What to do = Restate each record below word for word, skipping images.

-- Opening Marker --

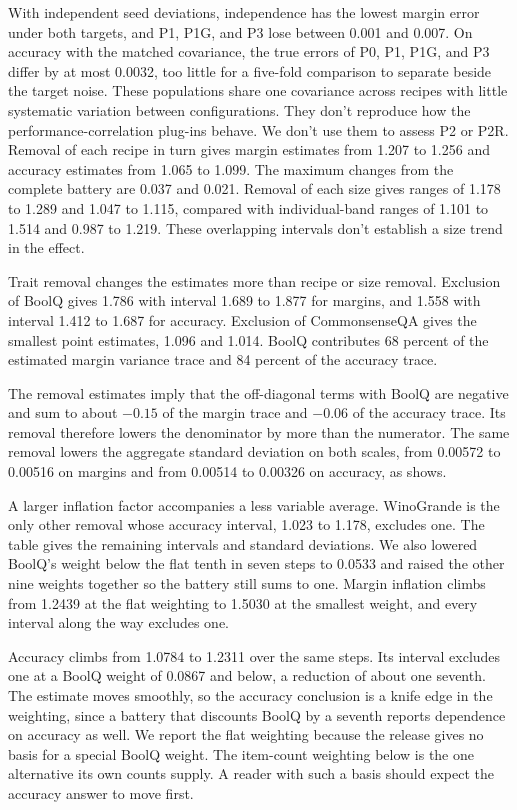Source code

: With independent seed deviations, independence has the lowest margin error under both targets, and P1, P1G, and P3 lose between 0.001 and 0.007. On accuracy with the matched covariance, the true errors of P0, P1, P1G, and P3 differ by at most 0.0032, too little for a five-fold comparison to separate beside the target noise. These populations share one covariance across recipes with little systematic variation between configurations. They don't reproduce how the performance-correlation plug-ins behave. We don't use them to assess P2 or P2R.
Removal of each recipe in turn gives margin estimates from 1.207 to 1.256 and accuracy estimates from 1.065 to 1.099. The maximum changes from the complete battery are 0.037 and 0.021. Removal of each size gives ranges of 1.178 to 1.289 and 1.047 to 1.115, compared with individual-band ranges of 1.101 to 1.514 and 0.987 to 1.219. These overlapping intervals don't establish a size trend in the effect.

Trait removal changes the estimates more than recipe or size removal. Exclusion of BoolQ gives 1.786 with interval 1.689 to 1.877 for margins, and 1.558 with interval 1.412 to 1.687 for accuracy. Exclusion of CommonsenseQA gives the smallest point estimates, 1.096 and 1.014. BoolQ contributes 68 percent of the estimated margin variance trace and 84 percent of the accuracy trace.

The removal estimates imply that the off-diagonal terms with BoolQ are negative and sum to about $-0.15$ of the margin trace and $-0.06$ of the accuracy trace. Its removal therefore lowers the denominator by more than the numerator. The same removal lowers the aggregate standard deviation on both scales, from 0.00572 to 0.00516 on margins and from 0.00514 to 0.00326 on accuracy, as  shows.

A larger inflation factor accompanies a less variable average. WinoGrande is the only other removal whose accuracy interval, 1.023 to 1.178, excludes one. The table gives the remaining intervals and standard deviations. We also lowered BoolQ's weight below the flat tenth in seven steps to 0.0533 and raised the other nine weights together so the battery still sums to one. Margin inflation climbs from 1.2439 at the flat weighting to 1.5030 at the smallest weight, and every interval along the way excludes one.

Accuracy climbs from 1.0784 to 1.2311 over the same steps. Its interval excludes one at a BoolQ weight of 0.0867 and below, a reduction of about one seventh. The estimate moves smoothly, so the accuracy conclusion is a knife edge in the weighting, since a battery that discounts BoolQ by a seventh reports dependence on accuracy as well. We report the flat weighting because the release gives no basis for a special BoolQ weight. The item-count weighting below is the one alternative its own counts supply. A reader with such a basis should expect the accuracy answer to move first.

-- Closing Marker --

Answer section =
Source code

: With independent seed deviations, independence has the lowest margin error under both targets, and P1, P1G, and P3 lose between 0.001 and 0.007. On accuracy with the matched covariance, the true errors of P0, P1, P1G, and P3 differ by at most 0.0032, too little for a five-fold comparison to separate beside the target noise. These populations share one covariance across recipes with little systematic variation between configurations. They don't reproduce how the performance-correlation plug-ins behave. We don't use them to assess P2 or P2R.
Removal of each recipe in turn gives margin estimates from 1.207 to 1.256 and accuracy estimates from 1.065 to 1.099. The maximum changes from the complete battery are 0.037 and 0.021. Removal of each size gives ranges of 1.178 to 1.289 and 1.047 to 1.115, compared with individual-band ranges of 1.101 to 1.514 and 0.987 to 1.219. These overlapping intervals don't establish a size trend in the effect.

Trait removal changes the estimates more than recipe or size removal. Exclusion of BoolQ gives 1.786 with interval 1.689 to 1.877 for margins, and 1.558 with interval 1.412 to 1.687 for accuracy. Exclusion of CommonsenseQA gives the smallest point estimates, 1.096 and 1.014. BoolQ contributes 68 percent of the estimated margin variance trace and 84 percent of the accuracy trace.

The removal estimates imply that the off-diagonal terms with BoolQ are negative and sum to about $-0.15$ of the margin trace and $-0.06$ of the accuracy trace. Its removal therefore lowers the denominator by more than the numerator. The same removal lowers the aggregate standard deviation on both scales, from 0.00572 to 0.00516 on margins and from 0.00514 to 0.00326 on accuracy, as  shows.

A larger inflation factor accompanies a less variable average. WinoGrande is the only other removal whose accuracy interval, 1.023 to 1.178, excludes one. The table gives the remaining intervals and standard deviations. We also lowered BoolQ's weight below the flat tenth in seven steps to 0.0533 and raised the other nine weights together so the battery still sums to one. Margin inflation climbs from 1.2439 at the flat weighting to 1.5030 at the smallest weight, and every interval along the way excludes one.

Accuracy climbs from 1.0784 to 1.2311 over the same steps. Its interval excludes one at a BoolQ weight of 0.0867 and below, a reduction of about one seventh. The estimate moves smoothly, so the accuracy conclusion is a knife edge in the weighting, since a battery that discounts BoolQ by a seventh reports dependence on accuracy as well. We report the flat weighting because the release gives no basis for a special BoolQ weight. The item-count weighting below is the one alternative its own counts supply. A reader with such a basis should expect the accuracy answer to move first.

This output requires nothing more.